Task details ▸ Repeat exactly, and only, the lines below starting at the line that contains "- @gradio/utils@0.4.1" and ending at the line that contains "#### Error states can now be cleared", inclusive of both.

[Task material Boundary: Start]

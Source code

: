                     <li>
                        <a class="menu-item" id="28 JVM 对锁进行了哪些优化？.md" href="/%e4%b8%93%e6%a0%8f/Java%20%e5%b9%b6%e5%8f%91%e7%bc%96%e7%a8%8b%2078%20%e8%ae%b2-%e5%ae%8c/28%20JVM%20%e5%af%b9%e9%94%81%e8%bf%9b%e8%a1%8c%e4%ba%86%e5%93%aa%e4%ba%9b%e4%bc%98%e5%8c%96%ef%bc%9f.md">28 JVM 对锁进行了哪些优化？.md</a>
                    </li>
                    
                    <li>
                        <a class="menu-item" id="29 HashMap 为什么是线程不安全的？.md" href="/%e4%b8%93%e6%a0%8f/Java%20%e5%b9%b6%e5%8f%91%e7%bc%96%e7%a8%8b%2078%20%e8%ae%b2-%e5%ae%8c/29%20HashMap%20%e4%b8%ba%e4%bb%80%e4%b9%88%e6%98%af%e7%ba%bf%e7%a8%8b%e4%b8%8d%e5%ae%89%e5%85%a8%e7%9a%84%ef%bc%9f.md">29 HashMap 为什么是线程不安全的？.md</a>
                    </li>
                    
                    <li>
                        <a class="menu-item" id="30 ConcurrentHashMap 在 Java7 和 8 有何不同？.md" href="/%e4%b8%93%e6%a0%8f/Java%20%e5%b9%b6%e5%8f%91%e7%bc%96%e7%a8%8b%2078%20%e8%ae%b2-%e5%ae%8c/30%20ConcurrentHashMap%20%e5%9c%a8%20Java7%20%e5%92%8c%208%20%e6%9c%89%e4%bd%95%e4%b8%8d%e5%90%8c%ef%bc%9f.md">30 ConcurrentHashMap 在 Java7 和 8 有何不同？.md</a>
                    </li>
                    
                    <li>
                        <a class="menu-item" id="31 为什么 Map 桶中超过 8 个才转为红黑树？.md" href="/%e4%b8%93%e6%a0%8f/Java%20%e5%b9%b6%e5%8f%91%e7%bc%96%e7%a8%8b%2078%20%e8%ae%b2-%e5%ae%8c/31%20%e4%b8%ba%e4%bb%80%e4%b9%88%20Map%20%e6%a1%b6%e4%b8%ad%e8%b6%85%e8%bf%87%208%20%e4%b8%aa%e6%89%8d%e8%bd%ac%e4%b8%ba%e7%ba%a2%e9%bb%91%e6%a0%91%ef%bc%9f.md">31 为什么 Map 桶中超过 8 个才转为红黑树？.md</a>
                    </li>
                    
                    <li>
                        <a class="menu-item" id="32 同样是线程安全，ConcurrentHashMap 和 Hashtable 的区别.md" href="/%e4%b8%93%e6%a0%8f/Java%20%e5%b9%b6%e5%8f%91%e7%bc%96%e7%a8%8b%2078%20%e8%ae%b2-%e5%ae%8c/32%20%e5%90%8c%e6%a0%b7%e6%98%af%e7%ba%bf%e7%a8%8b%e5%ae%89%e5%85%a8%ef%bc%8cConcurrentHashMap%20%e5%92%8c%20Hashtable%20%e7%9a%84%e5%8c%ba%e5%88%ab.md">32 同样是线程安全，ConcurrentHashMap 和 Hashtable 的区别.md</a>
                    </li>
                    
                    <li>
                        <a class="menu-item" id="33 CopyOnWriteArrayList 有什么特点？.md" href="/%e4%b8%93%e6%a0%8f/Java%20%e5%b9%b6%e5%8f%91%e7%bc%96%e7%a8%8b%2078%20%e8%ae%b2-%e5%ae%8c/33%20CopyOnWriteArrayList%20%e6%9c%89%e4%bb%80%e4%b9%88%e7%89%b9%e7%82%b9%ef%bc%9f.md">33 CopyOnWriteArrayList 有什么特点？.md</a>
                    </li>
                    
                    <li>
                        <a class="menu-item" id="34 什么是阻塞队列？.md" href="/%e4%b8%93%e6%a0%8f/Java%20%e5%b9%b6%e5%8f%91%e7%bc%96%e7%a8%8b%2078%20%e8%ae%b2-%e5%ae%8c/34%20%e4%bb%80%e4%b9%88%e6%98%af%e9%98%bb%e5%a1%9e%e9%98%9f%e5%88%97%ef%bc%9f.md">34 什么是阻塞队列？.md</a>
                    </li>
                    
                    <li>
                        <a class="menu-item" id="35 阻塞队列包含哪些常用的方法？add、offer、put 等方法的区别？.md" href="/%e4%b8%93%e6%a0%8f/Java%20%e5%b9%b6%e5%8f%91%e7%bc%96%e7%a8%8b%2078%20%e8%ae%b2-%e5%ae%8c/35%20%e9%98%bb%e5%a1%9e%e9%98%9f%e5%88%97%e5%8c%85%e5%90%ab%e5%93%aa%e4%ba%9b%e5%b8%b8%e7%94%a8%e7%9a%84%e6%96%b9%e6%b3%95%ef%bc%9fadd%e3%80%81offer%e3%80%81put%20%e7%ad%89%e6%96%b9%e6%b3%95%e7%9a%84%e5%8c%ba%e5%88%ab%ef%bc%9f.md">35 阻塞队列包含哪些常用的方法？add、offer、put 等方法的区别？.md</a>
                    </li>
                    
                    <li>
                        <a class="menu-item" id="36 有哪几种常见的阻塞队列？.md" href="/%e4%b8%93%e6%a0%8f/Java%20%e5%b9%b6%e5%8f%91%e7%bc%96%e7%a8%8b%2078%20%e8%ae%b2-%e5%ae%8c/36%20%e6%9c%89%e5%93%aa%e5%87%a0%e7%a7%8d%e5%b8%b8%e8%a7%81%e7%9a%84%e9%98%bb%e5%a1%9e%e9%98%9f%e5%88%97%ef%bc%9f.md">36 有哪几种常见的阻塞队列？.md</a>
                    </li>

[Task material Boundary: End]
[Task material Boundary: Start]

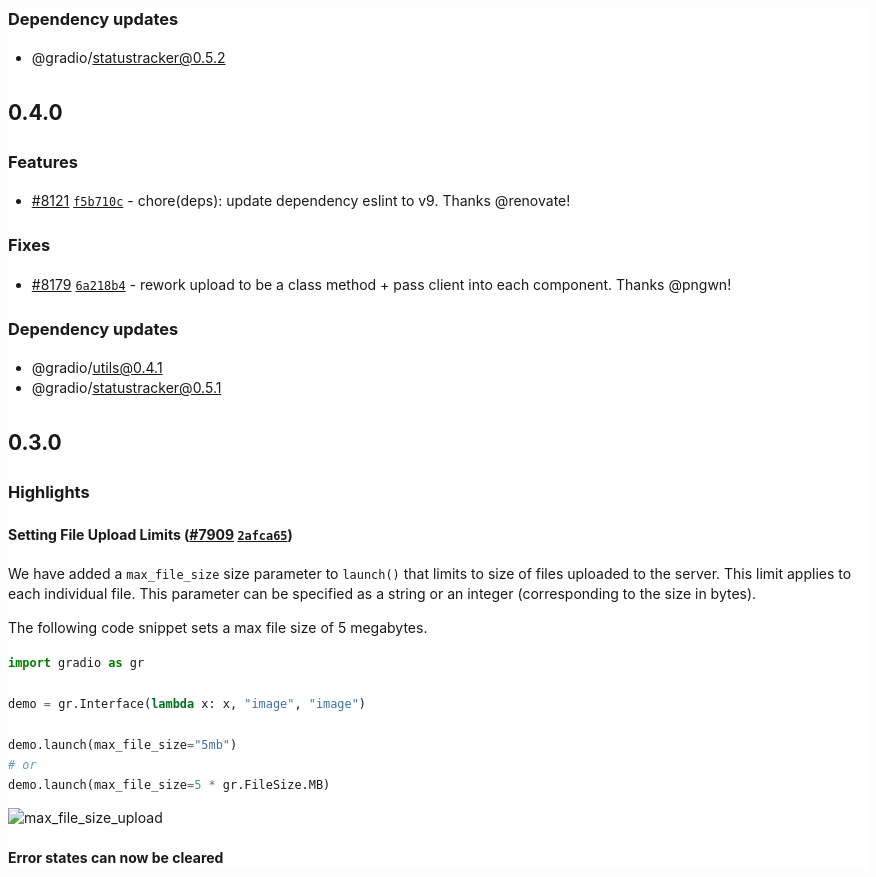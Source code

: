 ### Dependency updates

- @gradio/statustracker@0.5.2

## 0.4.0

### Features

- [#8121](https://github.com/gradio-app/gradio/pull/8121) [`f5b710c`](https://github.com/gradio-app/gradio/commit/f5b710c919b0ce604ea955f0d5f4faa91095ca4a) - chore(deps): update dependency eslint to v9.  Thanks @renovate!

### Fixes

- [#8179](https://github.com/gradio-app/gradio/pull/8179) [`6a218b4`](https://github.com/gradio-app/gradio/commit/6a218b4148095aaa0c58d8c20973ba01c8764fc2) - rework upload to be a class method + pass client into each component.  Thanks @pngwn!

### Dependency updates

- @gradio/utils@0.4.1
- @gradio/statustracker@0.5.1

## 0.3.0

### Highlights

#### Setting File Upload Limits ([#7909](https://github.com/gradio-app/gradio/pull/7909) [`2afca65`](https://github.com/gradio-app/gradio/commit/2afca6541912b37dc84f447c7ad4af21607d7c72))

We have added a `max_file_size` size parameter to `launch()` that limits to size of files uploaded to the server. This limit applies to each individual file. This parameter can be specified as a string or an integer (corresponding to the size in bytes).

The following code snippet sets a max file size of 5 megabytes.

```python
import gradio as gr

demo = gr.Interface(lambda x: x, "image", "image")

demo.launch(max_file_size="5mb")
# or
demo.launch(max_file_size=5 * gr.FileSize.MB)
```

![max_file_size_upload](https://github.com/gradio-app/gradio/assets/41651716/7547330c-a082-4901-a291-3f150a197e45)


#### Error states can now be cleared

[Task material Boundary: End]

Expected answer ▸
- @gradio/utils@0.4.1
- @gradio/statustracker@0.5.1

## 0.3.0

### Highlights

#### Setting File Upload Limits ([#7909](https://github.com/gradio-app/gradio/pull/7909) [`2afca65`](https://github.com/gradio-app/gradio/commit/2afca6541912b37dc84f447c7ad4af21607d7c72))

We have added a `max_file_size` size parameter to `launch()` that limits to size of files uploaded to the server. This limit applies to each individual file. This parameter can be specified as a string or an integer (corresponding to the size in bytes).

The following code snippet sets a max file size of 5 megabytes.

```python
import gradio as gr

demo = gr.Interface(lambda x: x, "image", "image")

demo.launch(max_file_size="5mb")
# or
demo.launch(max_file_size=5 * gr.FileSize.MB)
```

![max_file_size_upload](https://github.com/gradio-app/gradio/assets/41651716/7547330c-a082-4901-a291-3f150a197e45)


#### Error states can now be cleared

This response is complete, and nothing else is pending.